══ Provided information ══

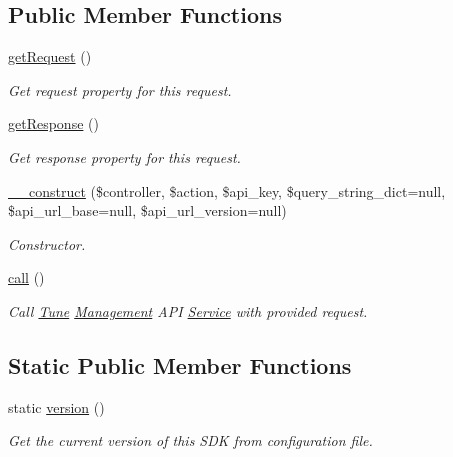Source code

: \subsection*{Public Member Functions}
\begin{DoxyCompactItemize}
\item 
\hyperlink{classTune_1_1Management_1_1Service_1_1TuneManagementClient_a64423fc4534d5591a77d47fec4227356}{get\-Request} ()
\begin{DoxyCompactList}\small\item\em Get request property for this request. \end{DoxyCompactList}\item 
\hyperlink{classTune_1_1Management_1_1Service_1_1TuneManagementClient_aa60610ddaa2250a04a148f20580895b1}{get\-Response} ()
\begin{DoxyCompactList}\small\item\em Get response property for this request. \end{DoxyCompactList}\item 
\hyperlink{classTune_1_1Management_1_1Service_1_1TuneManagementClient_a9a04d228a1268e2cd67b41c367970c01}{\-\_\-\-\_\-construct} (\$controller, \$action, \$api\-\_\-key, \$query\-\_\-string\-\_\-dict=null, \$api\-\_\-url\-\_\-base=null, \$api\-\_\-url\-\_\-version=null)
\begin{DoxyCompactList}\small\item\em Constructor. \end{DoxyCompactList}\item 
\hyperlink{classTune_1_1Management_1_1Service_1_1TuneManagementClient_a4ab26d12df7975eee3853c1395a9910d}{call} ()
\begin{DoxyCompactList}\small\item\em Call \hyperlink{namespaceTune}{Tune} \hyperlink{namespaceTune_1_1Management}{Management} A\-P\-I \hyperlink{namespaceTune_1_1Management_1_1Service}{Service} with provided request. \end{DoxyCompactList}\end{DoxyCompactItemize}
\subsection*{Static Public Member Functions}
\begin{DoxyCompactItemize}
\item 
static \hyperlink{classTune_1_1Management_1_1Service_1_1TuneManagementClient_a40e207c1869e4081433ff051137e8dff}{version} ()
\begin{DoxyCompactList}\small\item\em Get the current version of this S\-D\-K from configuration file. \end{DoxyCompactList}\end{DoxyCompactItemize}


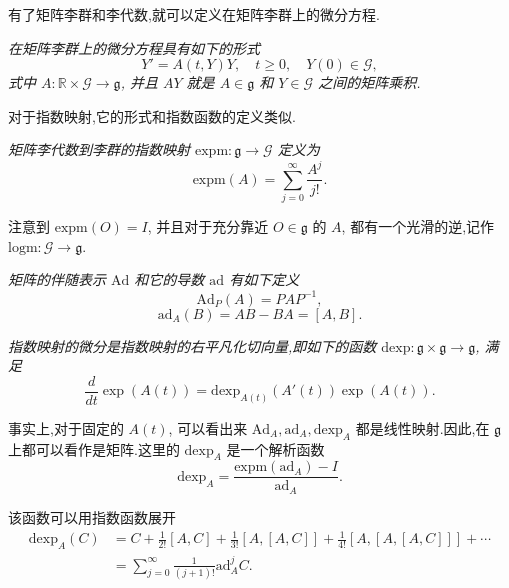 有了矩阵李群和李代数,就可以定义在矩阵李群上的微分方程.
\begin{definition}
	\emph{在矩阵李群上的微分方程具有如下的形式
	\begin{equation*}
		Y'=A(t,Y)Y,\quad t\geq 0,\quad Y(0)\in \mathcal{G},
	\end{equation*}
	式中 $A:\mathbb{R}\times \mathcal{G}\to \mathfrak{g}$, 并且 $AY$ 就是 $A\in \mathfrak{g}$ 和 $Y\in \mathcal{G}$ 之间的矩阵乘积.}
\end{definition}

对于指数映射,它的形式和指数函数的定义类似.
\begin{definition}
	\emph{矩阵李代数到李群的指数映射 $\mbox{expm}:\mathfrak{g}\to\mathcal{G}$ 定义为
	\begin{equation*}
		\mbox{expm}(A)=\sum_{j=0}^{\infty}\frac{A^j}{j!}.
	\end{equation*}}
\end{definition}

注意到 $\mbox{expm}(O)=I$, 并且对于充分靠近 $O\in \mathfrak{g}$ 的 $A$, 都有一个光滑的逆,记作 $\mbox{logm}:\mathcal{G}\to\mathfrak{g}$.

\begin{definition}
	\emph{矩阵的伴随表示 $\mbox{Ad}$ 和它的导数 $\mbox{ad}$ 有如下定义
	\begin{equation*}
		\mbox{Ad}_P(A)=PAP^{-1},
	\end{equation*}
	\begin{equation*}
		\mbox{ad}_A(B)=AB-BA=[A,B].
	\end{equation*}}
\end{definition}

\begin{definition}
	\emph{指数映射的微分是指数映射的右平凡化切向量,即如下的函数 $\mbox{dexp}:\mathfrak{g}\times \mathfrak{g}\to \mathfrak{g}$, 满足
	\begin{equation*}
		\frac{d}{dt}\exp(A(t))=\mbox{dexp}_{A(t)}(A'(t))\exp(A(t)).
	\end{equation*}}
\end{definition}

事实上,对于固定的 $A(t)$, 可以看出来 $\mbox{Ad}_A,\mbox{ad}_A,\mbox{dexp}_A$ 都是线性映射.因此,在 $\mathfrak{g}$ 上都可以看作是矩阵.这里的 $\mbox{dexp}_A$ 是一个解析函数
\begin{equation*}
	\mbox{dexp}_A=\frac{\mbox{expm}(\mbox{ad}_A)-I}{\mbox{ad}_A}.
\end{equation*}

该函数可以用指数函数展开
\begin{equation*}
	\begin{aligned}
		\mbox{dexp}_A(C)&=C+\frac{1}{2!}[A,C]+\frac{1}{3!}[A,[A,C]]+\frac{1}{4!}[A,[A,[A,C]]]+\cdots\\
		&=\sum_{j=0}^{\infty}\frac{1}{(j+1)!}\mbox{ad}^j_AC.
	\end{aligned}
\end{equation*}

═══

Word for word, retype all of the data above, but include no pictures.

Source code

: \subsection*{Public Member Functions}
\begin{DoxyCompactItemize}
\item 
\hyperlink{classTune_1_1Management_1_1Service_1_1TuneManagementClient_a64423fc4534d5591a77d47fec4227356}{get\-Request} ()
\begin{DoxyCompactList}\small\item\em Get request property for this request. \end{DoxyCompactList}\item 
\hyperlink{classTune_1_1Management_1_1Service_1_1TuneManagementClient_aa60610ddaa2250a04a148f20580895b1}{get\-Response} ()
\begin{DoxyCompactList}\small\item\em Get response property for this request. \end{DoxyCompactList}\item 
\hyperlink{classTune_1_1Management_1_1Service_1_1TuneManagementClient_a9a04d228a1268e2cd67b41c367970c01}{\-\_\-\-\_\-construct} (\$controller, \$action, \$api\-\_\-key, \$query\-\_\-string\-\_\-dict=null, \$api\-\_\-url\-\_\-base=null, \$api\-\_\-url\-\_\-version=null)
\begin{DoxyCompactList}\small\item\em Constructor. \end{DoxyCompactList}\item 
\hyperlink{classTune_1_1Management_1_1Service_1_1TuneManagementClient_a4ab26d12df7975eee3853c1395a9910d}{call} ()
\begin{DoxyCompactList}\small\item\em Call \hyperlink{namespaceTune}{Tune} \hyperlink{namespaceTune_1_1Management}{Management} A\-P\-I \hyperlink{namespaceTune_1_1Management_1_1Service}{Service} with provided request. \end{DoxyCompactList}\end{DoxyCompactItemize}
\subsection*{Static Public Member Functions}
\begin{DoxyCompactItemize}
\item 
static \hyperlink{classTune_1_1Management_1_1Service_1_1TuneManagementClient_a40e207c1869e4081433ff051137e8dff}{version} ()
\begin{DoxyCompactList}\small\item\em Get the current version of this S\-D\-K from configuration file. \end{DoxyCompactList}\end{DoxyCompactItemize}


 有了矩阵李群和李代数,就可以定义在矩阵李群上的微分方程.
\begin{definition}
	\emph{在矩阵李群上的微分方程具有如下的形式
	\begin{equation*}
		Y'=A(t,Y)Y,\quad t\geq 0,\quad Y(0)\in \mathcal{G},
	\end{equation*}
	式中 $A:\mathbb{R}\times \mathcal{G}\to \mathfrak{g}$, 并且 $AY$ 就是 $A\in \mathfrak{g}$ 和 $Y\in \mathcal{G}$ 之间的矩阵乘积.}
\end{definition}

对于指数映射,它的形式和指数函数的定义类似.
\begin{definition}
	\emph{矩阵李代数到李群的指数映射 $\mbox{expm}:\mathfrak{g}\to\mathcal{G}$ 定义为
	\begin{equation*}
		\mbox{expm}(A)=\sum_{j=0}^{\infty}\frac{A^j}{j!}.
	\end{equation*}}
\end{definition}

注意到 $\mbox{expm}(O)=I$, 并且对于充分靠近 $O\in \mathfrak{g}$ 的 $A$, 都有一个光滑的逆,记作 $\mbox{logm}:\mathcal{G}\to\mathfrak{g}$.

\begin{definition}
	\emph{矩阵的伴随表示 $\mbox{Ad}$ 和它的导数 $\mbox{ad}$ 有如下定义
	\begin{equation*}
		\mbox{Ad}_P(A)=PAP^{-1},
	\end{equation*}
	\begin{equation*}
		\mbox{ad}_A(B)=AB-BA=[A,B].
	\end{equation*}}
\end{definition}

\begin{definition}
	\emph{指数映射的微分是指数映射的右平凡化切向量,即如下的函数 $\mbox{dexp}:\mathfrak{g}\times \mathfrak{g}\to \mathfrak{g}$, 满足
	\begin{equation*}
		\frac{d}{dt}\exp(A(t))=\mbox{dexp}_{A(t)}(A'(t))\exp(A(t)).
	\end{equation*}}
\end{definition}

事实上,对于固定的 $A(t)$, 可以看出来 $\mbox{Ad}_A,\mbox{ad}_A,\mbox{dexp}_A$ 都是线性映射.因此,在 $\mathfrak{g}$ 上都可以看作是矩阵.这里的 $\mbox{dexp}_A$ 是一个解析函数
\begin{equation*}
	\mbox{dexp}_A=\frac{\mbox{expm}(\mbox{ad}_A)-I}{\mbox{ad}_A}.
\end{equation*}

该函数可以用指数函数展开
\begin{equation*}
	\begin{aligned}
		\mbox{dexp}_A(C)&=C+\frac{1}{2!}[A,C]+\frac{1}{3!}[A,[A,C]]+\frac{1}{4!}[A,[A,[A,C]]]+\cdots\\
		&=\sum_{j=0}^{\infty}\frac{1}{(j+1)!}\mbox{ad}^j_AC.
	\end{aligned}
\end{equation*}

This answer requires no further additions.